**GIVEN RECORDS**
Segment Open

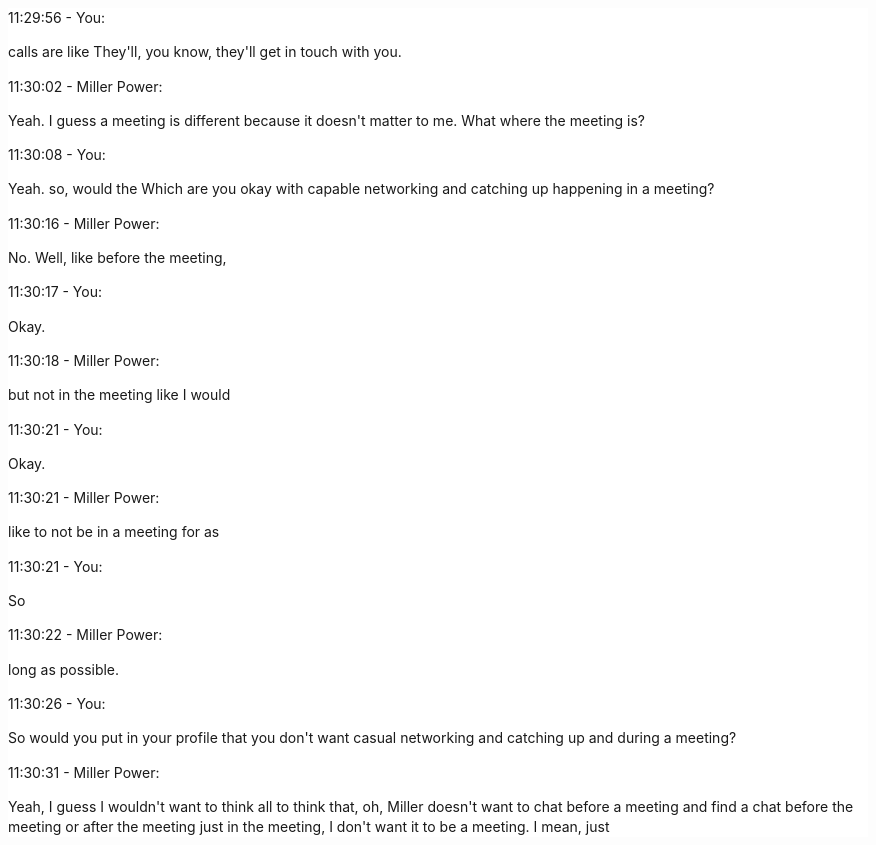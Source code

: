 11:29:56 - You:

calls are like They'll, you know, they'll get in touch with you.

  

11:30:02 - Miller Power:

Yeah. I guess a meeting is different because it doesn't matter to me. What where the meeting is?

  

11:30:08 - You:

Yeah. so, would the Which are you okay with capable networking and catching up happening in a meeting?

  

11:30:16 - Miller Power:

No. Well, like before the meeting,

  

11:30:17 - You:

Okay.

  

11:30:18 - Miller Power:

but not in the meeting like I would

  

11:30:21 - You:

Okay.

  

11:30:21 - Miller Power:

like to not be in a meeting for as

  

11:30:21 - You:

So

  

11:30:22 - Miller Power:

long as possible.

  

11:30:26 - You:

So would you put in your profile that you don't want casual networking and catching up and during a meeting?

  

11:30:31 - Miller Power:

Yeah, I guess I wouldn't want to think all to think that, oh, Miller doesn't want to chat before a meeting and find a chat before the meeting or after the meeting just in the meeting, I don't want it to be a meeting. I mean, just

Segment Closed

**WHAT TO DO**
When you reach the line in the material above that holds "So would you", begin reproducing lines exactly, and stop after the line that holds "11:30:31 - Miller".

**TASK OUTPUT**
So would you put in your profile that you don't want casual networking and catching up and during a meeting?

  

11:30:31 - Miller Power:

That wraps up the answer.